From a strategic perspective, the expansion of NATO has been the most notable achievement of the Clinton era. Poland, Hungary and the Czech Republic are safely within the alliance. However, enlargement happened slowly and via a detour through the Partnership for Peace program. The administration was right to reach out to the client states of the former Soviet Union, yet this was done hesitantly out of deference to Russia. As we look into the future, a second round of NATO expansion has receded on the horizon, and will take a very deliberate effort by the Bush administration to revive. As for Russia itself, the country continues in decline, and is less friendly towards the West than it has been during any point in the post-Cold War world.

In the Balkans, international action was delayed while the crisis worsened. When we intervened, the U.S. air campaign, hailed as a grand victory by interventionists, caused the dislocation of huge numbers of Kosovars, left Serbian leader Slobodan Milosevic in place (for a while) and has yet to produce a satisfactory result.

Another area where the Clinton legacy is often hailed trade hardly deserves the name success. Again the administration punted, appealed to domestic constituencies and failed to assume leadership. Early successes, such as the establishment of the World Trade Organization (WTO) and the North American Free Trade Agreement, were policies inherited from the previous Bush administration. Their passage in Congress depended entirely on Republican commitment. Since then, Mr. Clinton lost momentum on trade with Latin America, failing to gain fast-track negotiating authority; left the world trade round in shambles in Seattle by joining forces with labor interests and thoroughly humiliated Chinese Prime Minister Zhu Rongji, a relative reformist, in the course of negotiating Chinese accession to the WTO.
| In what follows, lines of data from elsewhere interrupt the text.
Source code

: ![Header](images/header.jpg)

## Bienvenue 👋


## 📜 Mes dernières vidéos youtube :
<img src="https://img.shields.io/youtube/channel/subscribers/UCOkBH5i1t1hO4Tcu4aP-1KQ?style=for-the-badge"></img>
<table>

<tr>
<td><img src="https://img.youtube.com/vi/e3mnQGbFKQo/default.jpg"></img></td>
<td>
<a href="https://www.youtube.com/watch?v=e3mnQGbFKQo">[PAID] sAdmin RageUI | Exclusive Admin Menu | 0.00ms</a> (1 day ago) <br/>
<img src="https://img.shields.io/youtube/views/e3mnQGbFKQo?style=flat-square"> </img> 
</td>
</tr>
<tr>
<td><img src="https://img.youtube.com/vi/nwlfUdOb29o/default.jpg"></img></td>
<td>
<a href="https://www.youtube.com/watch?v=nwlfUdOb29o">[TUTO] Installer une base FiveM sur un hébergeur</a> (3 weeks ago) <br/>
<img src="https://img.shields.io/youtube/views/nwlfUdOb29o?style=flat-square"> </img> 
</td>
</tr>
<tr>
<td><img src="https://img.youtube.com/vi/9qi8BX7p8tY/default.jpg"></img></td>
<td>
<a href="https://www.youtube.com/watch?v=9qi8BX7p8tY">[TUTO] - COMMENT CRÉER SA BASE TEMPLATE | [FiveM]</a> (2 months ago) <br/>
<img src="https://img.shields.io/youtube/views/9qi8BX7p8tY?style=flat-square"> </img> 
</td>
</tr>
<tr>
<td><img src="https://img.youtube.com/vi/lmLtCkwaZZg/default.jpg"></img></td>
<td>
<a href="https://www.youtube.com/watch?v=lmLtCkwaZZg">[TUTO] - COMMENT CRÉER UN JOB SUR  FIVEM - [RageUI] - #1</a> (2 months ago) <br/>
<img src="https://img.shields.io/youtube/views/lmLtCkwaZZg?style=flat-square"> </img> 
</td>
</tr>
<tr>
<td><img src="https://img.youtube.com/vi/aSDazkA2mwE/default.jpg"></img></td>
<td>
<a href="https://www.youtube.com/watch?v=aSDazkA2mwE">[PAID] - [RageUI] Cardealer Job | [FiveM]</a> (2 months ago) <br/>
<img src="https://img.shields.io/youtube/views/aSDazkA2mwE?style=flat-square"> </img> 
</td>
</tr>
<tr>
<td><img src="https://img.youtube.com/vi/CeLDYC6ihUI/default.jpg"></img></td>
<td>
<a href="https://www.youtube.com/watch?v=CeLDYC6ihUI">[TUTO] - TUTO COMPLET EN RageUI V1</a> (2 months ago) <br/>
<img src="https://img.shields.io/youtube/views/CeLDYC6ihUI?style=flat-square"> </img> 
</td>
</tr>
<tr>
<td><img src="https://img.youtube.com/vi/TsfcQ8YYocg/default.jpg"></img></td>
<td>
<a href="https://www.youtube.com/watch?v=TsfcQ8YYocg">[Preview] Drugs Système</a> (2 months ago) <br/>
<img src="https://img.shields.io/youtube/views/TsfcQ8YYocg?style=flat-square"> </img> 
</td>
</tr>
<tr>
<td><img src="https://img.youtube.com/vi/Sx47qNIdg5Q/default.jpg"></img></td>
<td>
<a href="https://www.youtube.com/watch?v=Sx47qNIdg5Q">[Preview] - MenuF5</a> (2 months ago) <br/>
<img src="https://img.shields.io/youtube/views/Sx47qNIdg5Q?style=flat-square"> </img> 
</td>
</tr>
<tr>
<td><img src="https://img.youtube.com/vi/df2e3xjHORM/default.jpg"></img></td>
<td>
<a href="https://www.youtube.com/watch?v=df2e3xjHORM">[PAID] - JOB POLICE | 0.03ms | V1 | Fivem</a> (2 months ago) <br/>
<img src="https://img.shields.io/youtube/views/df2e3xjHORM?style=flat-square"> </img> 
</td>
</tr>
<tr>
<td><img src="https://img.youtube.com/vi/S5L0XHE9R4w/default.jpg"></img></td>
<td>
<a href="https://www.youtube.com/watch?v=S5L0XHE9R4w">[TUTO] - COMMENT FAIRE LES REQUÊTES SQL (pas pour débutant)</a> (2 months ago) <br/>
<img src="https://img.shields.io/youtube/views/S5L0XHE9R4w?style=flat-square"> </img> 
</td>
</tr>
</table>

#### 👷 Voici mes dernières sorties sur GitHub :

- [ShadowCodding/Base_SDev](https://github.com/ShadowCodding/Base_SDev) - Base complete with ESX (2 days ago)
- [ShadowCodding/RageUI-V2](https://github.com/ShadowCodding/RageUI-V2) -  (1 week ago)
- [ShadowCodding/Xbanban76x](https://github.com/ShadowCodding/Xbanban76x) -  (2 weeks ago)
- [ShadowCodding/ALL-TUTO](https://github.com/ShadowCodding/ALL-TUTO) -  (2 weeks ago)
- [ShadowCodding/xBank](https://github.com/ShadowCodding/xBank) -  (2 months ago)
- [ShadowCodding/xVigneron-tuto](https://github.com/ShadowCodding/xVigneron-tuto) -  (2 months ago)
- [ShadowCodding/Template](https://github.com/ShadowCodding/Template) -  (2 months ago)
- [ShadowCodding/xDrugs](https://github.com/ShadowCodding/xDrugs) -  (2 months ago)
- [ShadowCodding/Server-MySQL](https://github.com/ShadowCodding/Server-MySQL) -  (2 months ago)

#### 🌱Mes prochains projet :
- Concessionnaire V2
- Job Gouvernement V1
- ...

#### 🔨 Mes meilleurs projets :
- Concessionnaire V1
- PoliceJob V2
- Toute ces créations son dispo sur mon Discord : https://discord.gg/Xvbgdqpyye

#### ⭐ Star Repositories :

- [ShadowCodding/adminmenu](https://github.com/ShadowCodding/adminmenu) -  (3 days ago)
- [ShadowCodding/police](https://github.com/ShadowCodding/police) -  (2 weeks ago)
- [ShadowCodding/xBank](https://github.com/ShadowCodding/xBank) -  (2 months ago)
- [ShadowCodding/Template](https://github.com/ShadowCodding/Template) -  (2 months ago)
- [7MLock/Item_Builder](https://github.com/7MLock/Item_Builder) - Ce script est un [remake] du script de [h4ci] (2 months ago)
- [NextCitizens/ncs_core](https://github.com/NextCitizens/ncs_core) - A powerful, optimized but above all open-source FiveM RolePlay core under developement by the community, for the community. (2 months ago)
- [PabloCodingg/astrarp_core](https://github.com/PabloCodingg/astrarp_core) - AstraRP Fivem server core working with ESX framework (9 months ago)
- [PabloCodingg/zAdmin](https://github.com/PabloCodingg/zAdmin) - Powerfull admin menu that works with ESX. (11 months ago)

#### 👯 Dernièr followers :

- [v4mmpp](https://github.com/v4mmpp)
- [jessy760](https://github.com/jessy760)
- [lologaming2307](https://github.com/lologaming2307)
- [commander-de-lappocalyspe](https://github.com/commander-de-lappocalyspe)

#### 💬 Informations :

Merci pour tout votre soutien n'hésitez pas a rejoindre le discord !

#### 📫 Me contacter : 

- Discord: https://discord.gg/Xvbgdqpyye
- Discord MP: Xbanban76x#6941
And of course, this list does not even begin to address the decline in readiness among U.S. military forces or the nation's vulnerability to missile attack from the growing number of well-armed rogue states abroad. In the Clinton era, international treaties have often been seen as the solution to any number of military threats. The most recent example is Mr. Clinton's wrong-headed signing of the Rome Treaty, which establishes the International Criminal Court. Those who have expressed fears that a Bush foreign policy will be too narrowly focused on national interest, need only remember that in the Clinton era, high-flown rhetoric has oftentimes been a substitute for action or serious policy.

Even to the very end, Mr. Clinton has pursued self-interest above all. His quest for the Nobel Peace Prize has been widely noted, from Northern Ireland to Kashmir to the Middle East. He has followed this course to his last days in office, when other presidents have bowed quietly out and left major decisions to their successor.

In all likelihood, Mr. Clinton will be remembered mostly for his scandals, and for being the president sandwiched between two Bush administrations. No wonder he is so upset George W. Bush won the election.